Pieter de Hooch, though often cited as a painter of domestic Dutch scenes, was never the exclusive subject of a show until one this fall, which enjoyed record-breaking attendance in its ten weeks at London’s Dulwich Picture Gallery before coming, with the winter, to the Wadsworth Atheneum in Hartford. His reputation has long been associated with that of his contemporary Vermeer. When in 1765 a painting of his was offered for sale in Amsterdam, it was described as “zoo goet als de Delfze van der Meer“—“as good as Vermeer of Delft”—and the nineteenth-century French critic Théophile Thoré, in reviving Vermeer’s reputation, attributed to him five paintings by de Hooch. It is true that both painters portray intimate domestic interiors of a modest scale and quiet mood, but de Hooch suffers cruelly from the comparison. His brushwork is scratchy, his colors brownish and murky, and his compositions haphazard when viewed with Vermeer’s pellucid and exquisitely rigorous canvases in mind. Compared with Ver-meer, de Hooch does not draw well, let alone paint with the younger man’s serene rapture of weightless touch and opalescent color.

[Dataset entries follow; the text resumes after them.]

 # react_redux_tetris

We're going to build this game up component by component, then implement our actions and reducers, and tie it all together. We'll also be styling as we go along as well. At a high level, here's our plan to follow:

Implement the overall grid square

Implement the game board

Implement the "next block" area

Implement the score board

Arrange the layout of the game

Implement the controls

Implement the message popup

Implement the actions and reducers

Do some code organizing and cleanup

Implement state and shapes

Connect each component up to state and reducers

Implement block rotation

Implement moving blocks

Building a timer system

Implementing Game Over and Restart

For Vermeer, as for very few artists prior to the Impressionists, painting is not just the method but the subject, a topic explored in such dazzling visual essays as the reflections on a brass water pitcher and basin, the shadows falling across the shallow ridges of an unscrolled map, the photographically exact yet rather freely brushed pattern of a folded and foreshortened Oriental rug, the liquid spill of a lacemaker’s red and white threads, the cool folds and dimples of a silk skirt, the delicately muted and flattened colors of a picture on a wall—a picture within a picture to tell us that this too is a picture. The science of perspective and the invention of the camera obscura opened to Vermeer, in this era of burgeoning astronomy and microscopy, a world of optical truth to which both the painter and his human subjects are in a sense transitory visitors, accessories to the transcendent process whereby light defines objects.

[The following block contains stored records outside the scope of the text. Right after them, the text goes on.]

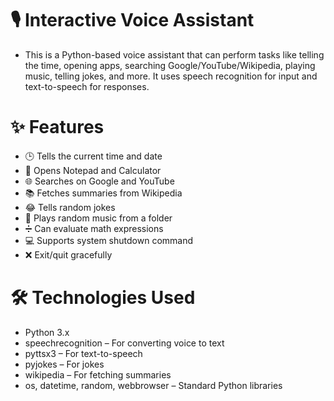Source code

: # 🎙️ Interactive Voice Assistant

- This is a Python-based voice assistant that can perform tasks like telling the time, opening apps, searching Google/YouTube/Wikipedia, playing music, telling jokes, and more. It   uses speech recognition for input and text-to-speech for responses.
# ✨ Features

- 🕒 Tells the current time and date
- 📓 Opens Notepad and Calculator
- 🌐 Searches on Google and YouTube
- 📚 Fetches summaries from Wikipedia
- 😂 Tells random jokes
- 🎵 Plays random music from a folder
- ➗ Can evaluate math expressions
- 💻 Supports system shutdown command
- ❌ Exit/quit gracefully
# 🛠️ Technologies Used
- Python 3.x
- speechrecognition – For converting voice to text
- pyttsx3 – For text-to-speech
- pyjokes – For jokes
- wikipedia – For fetching summaries
- os, datetime, random, webbrowser – Standard Python libraries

With de Hooch the topic is less the seeing than what we see—homely Dutch folk and their furniture, their rooms, the cityscape glimpsed over their shoulders. Thirty-eight of his paintings fill two big rooms of the Wadsworth (it and the Dulwich Gallery, the catalog proudly points out, are equally venerable—“the first public museums to open in their respective countries”) and they reveal not only where de Hooch falls short of Vermeer but where he goes beyond him, providing what Vermeer in his great rarefaction does not. Children, for one thing. Though Vermeer had at least eleven, not a single child appears in a painting by him, perhaps because children could not remain still long enough.

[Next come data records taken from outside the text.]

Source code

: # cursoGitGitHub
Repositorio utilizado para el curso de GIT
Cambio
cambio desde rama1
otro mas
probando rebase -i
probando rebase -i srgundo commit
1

On the other hand, a high proportion of the de Hooch canvases on display at Hartford contain children—a bit stiffly and incidentally in Mother and Child with a Serving Woman Sweeping (circa 1655-1657), Two Women and a Child in a Courtyard (circa 1657- 1658), and A Woman and Child in a Bleaching Ground (circa 1657-1659; see illustration on page 12), and with an affecting tenderness and concentration in Woman and Child in an Interior (circa 1658) and A Woman with a Baby in her Lap, and a Small Child (1658). The tiny hands in the latter—the baby’s curled in drowsy relaxation on its mother’s lap, the child’s grasped around a complaisantly limp lap dog—are painted with a tactful skill de Hooch brought rarely to human anatomy. The sunlight caught in the backlit woolly hair of the child in The Bedroom (circa 1658-1660) is one of de Hooch’s most admired effects, tellingly enlarged in the catalog, and A Mother and Child with its Head in her Lap (circa 1658- 1660), showing the mother searching her docile child’s head for lice, is one of his most loved and atmospheric interiors. He does not let us forget that a focus of these cozy, clean, sun-washed Dutch interiors is the nurture and protection of children; it is their pets and toys (including a colf club and ball) that interrupt the swept severity of the tile floors.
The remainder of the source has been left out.